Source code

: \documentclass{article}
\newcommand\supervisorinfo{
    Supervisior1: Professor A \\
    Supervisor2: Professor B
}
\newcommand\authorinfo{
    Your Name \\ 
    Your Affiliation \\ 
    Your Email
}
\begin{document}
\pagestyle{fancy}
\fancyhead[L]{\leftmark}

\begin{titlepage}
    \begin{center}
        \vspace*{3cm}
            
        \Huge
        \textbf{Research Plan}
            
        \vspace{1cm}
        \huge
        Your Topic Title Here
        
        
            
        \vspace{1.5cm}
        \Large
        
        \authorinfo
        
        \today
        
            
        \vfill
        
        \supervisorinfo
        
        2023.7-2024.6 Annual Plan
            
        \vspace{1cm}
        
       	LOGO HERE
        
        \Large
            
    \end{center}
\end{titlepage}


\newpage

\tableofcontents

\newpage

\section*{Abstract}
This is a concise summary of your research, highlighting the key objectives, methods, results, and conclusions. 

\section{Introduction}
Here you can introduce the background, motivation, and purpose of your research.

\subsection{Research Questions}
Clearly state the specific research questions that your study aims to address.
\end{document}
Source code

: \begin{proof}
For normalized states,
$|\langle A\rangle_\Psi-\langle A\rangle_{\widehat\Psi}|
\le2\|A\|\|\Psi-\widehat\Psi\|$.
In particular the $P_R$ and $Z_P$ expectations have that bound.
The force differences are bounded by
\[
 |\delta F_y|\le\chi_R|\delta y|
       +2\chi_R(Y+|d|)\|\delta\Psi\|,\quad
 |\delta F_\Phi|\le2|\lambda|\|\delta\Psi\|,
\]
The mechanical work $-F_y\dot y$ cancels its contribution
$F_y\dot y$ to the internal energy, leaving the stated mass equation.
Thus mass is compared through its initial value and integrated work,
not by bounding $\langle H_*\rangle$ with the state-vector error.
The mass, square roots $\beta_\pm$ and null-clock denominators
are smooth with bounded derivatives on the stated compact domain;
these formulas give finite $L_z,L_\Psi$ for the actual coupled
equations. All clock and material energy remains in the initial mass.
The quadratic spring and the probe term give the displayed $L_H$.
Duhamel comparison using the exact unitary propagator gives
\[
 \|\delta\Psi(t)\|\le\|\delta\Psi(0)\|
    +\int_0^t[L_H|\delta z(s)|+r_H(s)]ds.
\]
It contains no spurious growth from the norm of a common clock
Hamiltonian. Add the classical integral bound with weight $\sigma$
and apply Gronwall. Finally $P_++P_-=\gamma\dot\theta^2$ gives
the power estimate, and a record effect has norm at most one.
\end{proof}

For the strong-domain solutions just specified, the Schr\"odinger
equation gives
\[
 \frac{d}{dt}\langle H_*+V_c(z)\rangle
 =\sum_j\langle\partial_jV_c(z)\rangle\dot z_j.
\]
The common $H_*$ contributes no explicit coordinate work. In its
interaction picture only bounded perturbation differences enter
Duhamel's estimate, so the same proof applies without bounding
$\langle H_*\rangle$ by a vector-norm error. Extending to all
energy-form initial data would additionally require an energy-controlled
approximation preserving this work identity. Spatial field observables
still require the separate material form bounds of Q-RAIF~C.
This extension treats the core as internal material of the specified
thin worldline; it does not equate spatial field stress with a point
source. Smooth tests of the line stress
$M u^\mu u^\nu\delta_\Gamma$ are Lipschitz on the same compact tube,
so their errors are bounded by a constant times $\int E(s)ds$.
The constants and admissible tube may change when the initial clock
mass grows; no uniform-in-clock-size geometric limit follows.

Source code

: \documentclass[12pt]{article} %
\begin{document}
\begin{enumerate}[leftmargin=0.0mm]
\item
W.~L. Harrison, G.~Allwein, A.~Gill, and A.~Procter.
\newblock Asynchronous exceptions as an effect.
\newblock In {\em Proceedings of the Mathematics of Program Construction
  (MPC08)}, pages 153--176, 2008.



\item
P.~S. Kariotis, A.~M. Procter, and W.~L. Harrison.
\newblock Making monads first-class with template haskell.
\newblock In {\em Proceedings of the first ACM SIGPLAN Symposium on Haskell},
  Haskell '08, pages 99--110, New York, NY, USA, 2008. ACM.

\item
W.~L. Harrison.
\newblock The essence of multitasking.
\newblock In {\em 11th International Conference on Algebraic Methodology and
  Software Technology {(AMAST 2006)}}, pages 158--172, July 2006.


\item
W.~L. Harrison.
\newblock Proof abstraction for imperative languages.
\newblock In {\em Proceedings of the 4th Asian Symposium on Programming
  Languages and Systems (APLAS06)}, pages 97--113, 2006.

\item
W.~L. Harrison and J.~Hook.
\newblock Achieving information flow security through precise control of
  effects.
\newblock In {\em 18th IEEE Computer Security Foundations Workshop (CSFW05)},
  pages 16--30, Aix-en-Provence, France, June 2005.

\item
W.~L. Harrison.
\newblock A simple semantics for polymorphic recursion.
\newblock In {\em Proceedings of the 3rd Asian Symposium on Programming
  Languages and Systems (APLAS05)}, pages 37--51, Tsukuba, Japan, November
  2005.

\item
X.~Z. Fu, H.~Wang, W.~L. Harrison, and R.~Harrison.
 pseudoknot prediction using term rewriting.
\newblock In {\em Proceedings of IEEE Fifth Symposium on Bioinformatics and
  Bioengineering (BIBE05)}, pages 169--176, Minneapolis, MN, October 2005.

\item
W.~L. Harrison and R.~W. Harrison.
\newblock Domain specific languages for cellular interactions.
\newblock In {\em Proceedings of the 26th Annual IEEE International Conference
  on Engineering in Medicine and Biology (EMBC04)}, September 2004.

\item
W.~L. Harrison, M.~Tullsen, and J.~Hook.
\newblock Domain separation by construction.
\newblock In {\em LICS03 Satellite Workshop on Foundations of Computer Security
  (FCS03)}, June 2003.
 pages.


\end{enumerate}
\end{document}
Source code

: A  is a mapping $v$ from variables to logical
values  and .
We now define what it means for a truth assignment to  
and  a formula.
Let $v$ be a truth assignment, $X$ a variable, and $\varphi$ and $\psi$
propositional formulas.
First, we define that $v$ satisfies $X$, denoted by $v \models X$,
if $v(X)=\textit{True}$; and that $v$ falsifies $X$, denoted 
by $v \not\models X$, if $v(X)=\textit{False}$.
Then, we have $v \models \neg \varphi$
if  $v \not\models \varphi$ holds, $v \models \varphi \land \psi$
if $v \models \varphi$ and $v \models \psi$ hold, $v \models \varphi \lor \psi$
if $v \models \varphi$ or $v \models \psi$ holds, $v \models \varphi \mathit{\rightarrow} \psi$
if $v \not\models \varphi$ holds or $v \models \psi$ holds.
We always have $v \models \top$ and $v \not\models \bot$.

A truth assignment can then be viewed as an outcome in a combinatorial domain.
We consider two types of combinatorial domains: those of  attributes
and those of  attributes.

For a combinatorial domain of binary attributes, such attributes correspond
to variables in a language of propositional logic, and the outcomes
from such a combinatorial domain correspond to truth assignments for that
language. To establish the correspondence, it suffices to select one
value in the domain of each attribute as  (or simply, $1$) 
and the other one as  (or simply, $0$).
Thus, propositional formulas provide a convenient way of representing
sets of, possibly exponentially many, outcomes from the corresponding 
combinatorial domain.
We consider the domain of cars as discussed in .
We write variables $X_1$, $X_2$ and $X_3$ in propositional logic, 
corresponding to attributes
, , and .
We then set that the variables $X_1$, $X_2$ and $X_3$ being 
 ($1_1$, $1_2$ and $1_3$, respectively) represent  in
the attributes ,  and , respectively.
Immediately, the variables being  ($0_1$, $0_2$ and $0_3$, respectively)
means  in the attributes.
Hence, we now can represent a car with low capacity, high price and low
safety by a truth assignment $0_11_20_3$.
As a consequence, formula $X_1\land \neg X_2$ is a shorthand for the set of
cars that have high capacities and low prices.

Task brief →
For this task, set down the entire listing word for word.

Answer for this exercise →
Source code

: \documentclass{article}
\newcommand\supervisorinfo{
    Supervisior1: Professor A \\
    Supervisor2: Professor B
}
\newcommand\authorinfo{
    Your Name \\ 
    Your Affiliation \\ 
    Your Email
}
\begin{document}
\pagestyle{fancy}
\fancyhead[L]{\leftmark}

\begin{titlepage}
    \begin{center}
        \vspace*{3cm}
            
        \Huge
        \textbf{Research Plan}
            
        \vspace{1cm}
        \huge
        Your Topic Title Here
        
        
            
        \vspace{1.5cm}
        \Large
        
        \authorinfo
        
        \today
        
            
        \vfill
        
        \supervisorinfo
        
        2023.7-2024.6 Annual Plan
            
        \vspace{1cm}
        
       	LOGO HERE
        
        \Large
            
    \end{center}
\end{titlepage}


\newpage

\tableofcontents

\newpage

\section*{Abstract}
This is a concise summary of your research, highlighting the key objectives, methods, results, and conclusions. 

\section{Introduction}
Here you can introduce the background, motivation, and purpose of your research.

\subsection{Research Questions}
Clearly state the specific research questions that your study aims to address.
\end{document}
Source code

: \begin{proof}
For normalized states,
$|\langle A\rangle_\Psi-\langle A\rangle_{\widehat\Psi}|
\le2\|A\|\|\Psi-\widehat\Psi\|$.
In particular the $P_R$ and $Z_P$ expectations have that bound.
The force differences are bounded by
\[
 |\delta F_y|\le\chi_R|\delta y|
       +2\chi_R(Y+|d|)\|\delta\Psi\|,\quad
 |\delta F_\Phi|\le2|\lambda|\|\delta\Psi\|,
\]
The mechanical work $-F_y\dot y$ cancels its contribution
$F_y\dot y$ to the internal energy, leaving the stated mass equation.
Thus mass is compared through its initial value and integrated work,
not by bounding $\langle H_*\rangle$ with the state-vector error.
The mass, square roots $\beta_\pm$ and null-clock denominators
are smooth with bounded derivatives on the stated compact domain;
these formulas give finite $L_z,L_\Psi$ for the actual coupled
equations. All clock and material energy remains in the initial mass.
The quadratic spring and the probe term give the displayed $L_H$.
Duhamel comparison using the exact unitary propagator gives
\[
 \|\delta\Psi(t)\|\le\|\delta\Psi(0)\|
    +\int_0^t[L_H|\delta z(s)|+r_H(s)]ds.
\]
It contains no spurious growth from the norm of a common clock
Hamiltonian. Add the classical integral bound with weight $\sigma$
and apply Gronwall. Finally $P_++P_-=\gamma\dot\theta^2$ gives
the power estimate, and a record effect has norm at most one.
\end{proof}

For the strong-domain solutions just specified, the Schr\"odinger
equation gives
\[
 \frac{d}{dt}\langle H_*+V_c(z)\rangle
 =\sum_j\langle\partial_jV_c(z)\rangle\dot z_j.
\]
The common $H_*$ contributes no explicit coordinate work. In its
interaction picture only bounded perturbation differences enter
Duhamel's estimate, so the same proof applies without bounding
$\langle H_*\rangle$ by a vector-norm error. Extending to all
energy-form initial data would additionally require an energy-controlled
approximation preserving this work identity. Spatial field observables
still require the separate material form bounds of Q-RAIF~C.
This extension treats the core as internal material of the specified
thin worldline; it does not equate spatial field stress with a point
source. Smooth tests of the line stress
$M u^\mu u^\nu\delta_\Gamma$ are Lipschitz on the same compact tube,
so their errors are bounded by a constant times $\int E(s)ds$.
The constants and admissible tube may change when the initial clock
mass grows; no uniform-in-clock-size geometric limit follows.

Source code

: \documentclass[12pt]{article} %
\begin{document}
\begin{enumerate}[leftmargin=0.0mm]
\item
W.~L. Harrison, G.~Allwein, A.~Gill, and A.~Procter.
\newblock Asynchronous exceptions as an effect.
\newblock In {\em Proceedings of the Mathematics of Program Construction
  (MPC08)}, pages 153--176, 2008.



\item
P.~S. Kariotis, A.~M. Procter, and W.~L. Harrison.
\newblock Making monads first-class with template haskell.
\newblock In {\em Proceedings of the first ACM SIGPLAN Symposium on Haskell},
  Haskell '08, pages 99--110, New York, NY, USA, 2008. ACM.

\item
W.~L. Harrison.
\newblock The essence of multitasking.
\newblock In {\em 11th International Conference on Algebraic Methodology and
  Software Technology {(AMAST 2006)}}, pages 158--172, July 2006.


\item
W.~L. Harrison.
\newblock Proof abstraction for imperative languages.
\newblock In {\em Proceedings of the 4th Asian Symposium on Programming
  Languages and Systems (APLAS06)}, pages 97--113, 2006.

\item
W.~L. Harrison and J.~Hook.
\newblock Achieving information flow security through precise control of
  effects.
\newblock In {\em 18th IEEE Computer Security Foundations Workshop (CSFW05)},
  pages 16--30, Aix-en-Provence, France, June 2005.

\item
W.~L. Harrison.
\newblock A simple semantics for polymorphic recursion.
\newblock In {\em Proceedings of the 3rd Asian Symposium on Programming
  Languages and Systems (APLAS05)}, pages 37--51, Tsukuba, Japan, November
  2005.

\item
X.~Z. Fu, H.~Wang, W.~L. Harrison, and R.~Harrison.
 pseudoknot prediction using term rewriting.
\newblock In {\em Proceedings of IEEE Fifth Symposium on Bioinformatics and
  Bioengineering (BIBE05)}, pages 169--176, Minneapolis, MN, October 2005.

\item
W.~L. Harrison and R.~W. Harrison.
\newblock Domain specific languages for cellular interactions.
\newblock In {\em Proceedings of the 26th Annual IEEE International Conference
  on Engineering in Medicine and Biology (EMBC04)}, September 2004.

\item
W.~L. Harrison, M.~Tullsen, and J.~Hook.
\newblock Domain separation by construction.
\newblock In {\em LICS03 Satellite Workshop on Foundations of Computer Security
  (FCS03)}, June 2003.
 pages.


\end{enumerate}
\end{document}
Source code

: A  is a mapping $v$ from variables to logical
values  and .
We now define what it means for a truth assignment to  
and  a formula.
Let $v$ be a truth assignment, $X$ a variable, and $\varphi$ and $\psi$
propositional formulas.
First, we define that $v$ satisfies $X$, denoted by $v \models X$,
if $v(X)=\textit{True}$; and that $v$ falsifies $X$, denoted 
by $v \not\models X$, if $v(X)=\textit{False}$.
Then, we have $v \models \neg \varphi$
if  $v \not\models \varphi$ holds, $v \models \varphi \land \psi$
if $v \models \varphi$ and $v \models \psi$ hold, $v \models \varphi \lor \psi$
if $v \models \varphi$ or $v \models \psi$ holds, $v \models \varphi \mathit{\rightarrow} \psi$
if $v \not\models \varphi$ holds or $v \models \psi$ holds.
We always have $v \models \top$ and $v \not\models \bot$.

A truth assignment can then be viewed as an outcome in a combinatorial domain.
We consider two types of combinatorial domains: those of  attributes
and those of  attributes.

For a combinatorial domain of binary attributes, such attributes correspond
to variables in a language of propositional logic, and the outcomes
from such a combinatorial domain correspond to truth assignments for that
language. To establish the correspondence, it suffices to select one
value in the domain of each attribute as  (or simply, $1$) 
and the other one as  (or simply, $0$).
Thus, propositional formulas provide a convenient way of representing
sets of, possibly exponentially many, outcomes from the corresponding 
combinatorial domain.
We consider the domain of cars as discussed in .
We write variables $X_1$, $X_2$ and $X_3$ in propositional logic, 
corresponding to attributes
, , and .
We then set that the variables $X_1$, $X_2$ and $X_3$ being 
 ($1_1$, $1_2$ and $1_3$, respectively) represent  in
the attributes ,  and , respectively.
Immediately, the variables being  ($0_1$, $0_2$ and $0_3$, respectively)
means  in the attributes.
Hence, we now can represent a car with low capacity, high price and low
safety by a truth assignment $0_11_20_3$.
As a consequence, formula $X_1\land \neg X_2$ is a shorthand for the set of
cars that have high capacities and low prices.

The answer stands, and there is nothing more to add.